◆ **EXERCISE DIRECTIONS**
From the records below, take each line where the string "flash" shows up and copy it.

Segment Start: INPUT DATA

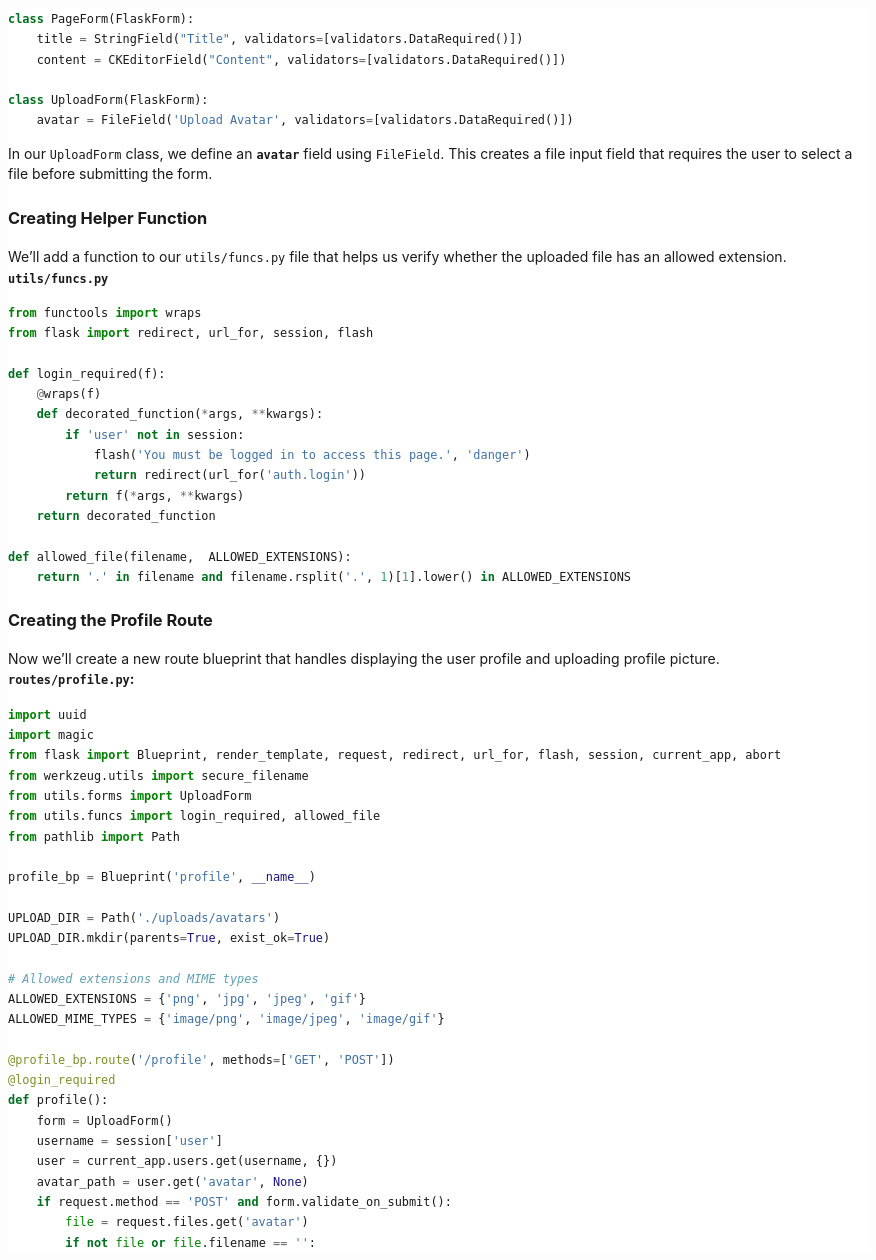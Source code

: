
 ```python
class PageForm(FlaskForm):
    title = StringField("Title", validators=[validators.DataRequired()])
    content = CKEditorField("Content", validators=[validators.DataRequired()])
    
class UploadForm(FlaskForm):
    avatar = FileField('Upload Avatar', validators=[validators.DataRequired()])
```
In our `UploadForm` class, we define an **`avatar`** field using `FileField`. This creates a file input field that requires the user to select a file before submitting the form.
### Creating Helper Function
We’ll add a function to our `utils/funcs.py` file that helps us verify whether the uploaded file has an allowed extension.   
**`utils/funcs.py`**
```python
from functools import wraps
from flask import redirect, url_for, session, flash

def login_required(f):
    @wraps(f)
    def decorated_function(*args, **kwargs):
        if 'user' not in session:
            flash('You must be logged in to access this page.', 'danger')
            return redirect(url_for('auth.login'))
        return f(*args, **kwargs)
    return decorated_function

def allowed_file(filename,  ALLOWED_EXTENSIONS):
    return '.' in filename and filename.rsplit('.', 1)[1].lower() in ALLOWED_EXTENSIONS
```
### Creating the Profile Route
Now we’ll create a new route blueprint that handles displaying the user profile and uploading profile picture.  
**`routes/profile.py`:**
```python
import uuid
import magic
from flask import Blueprint, render_template, request, redirect, url_for, flash, session, current_app, abort
from werkzeug.utils import secure_filename
from utils.forms import UploadForm
from utils.funcs import login_required, allowed_file
from pathlib import Path

profile_bp = Blueprint('profile', __name__)

UPLOAD_DIR = Path('./uploads/avatars')
UPLOAD_DIR.mkdir(parents=True, exist_ok=True)

# Allowed extensions and MIME types
ALLOWED_EXTENSIONS = {'png', 'jpg', 'jpeg', 'gif'}
ALLOWED_MIME_TYPES = {'image/png', 'image/jpeg', 'image/gif'}

@profile_bp.route('/profile', methods=['GET', 'POST'])
@login_required
def profile():
    form = UploadForm()
    username = session['user']
    user = current_app.users.get(username, {})
    avatar_path = user.get('avatar', None)
    if request.method == 'POST' and form.validate_on_submit():
        file = request.files.get('avatar')
        if not file or file.filename == '':
```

Segment End: INPUT DATA

◆ **FINAL ANSWER**
from flask import redirect, url_for, session, flash
            flash('You must be logged in to access this page.', 'danger')
from flask import Blueprint, render_template, request, redirect, url_for, flash, session, current_app, abort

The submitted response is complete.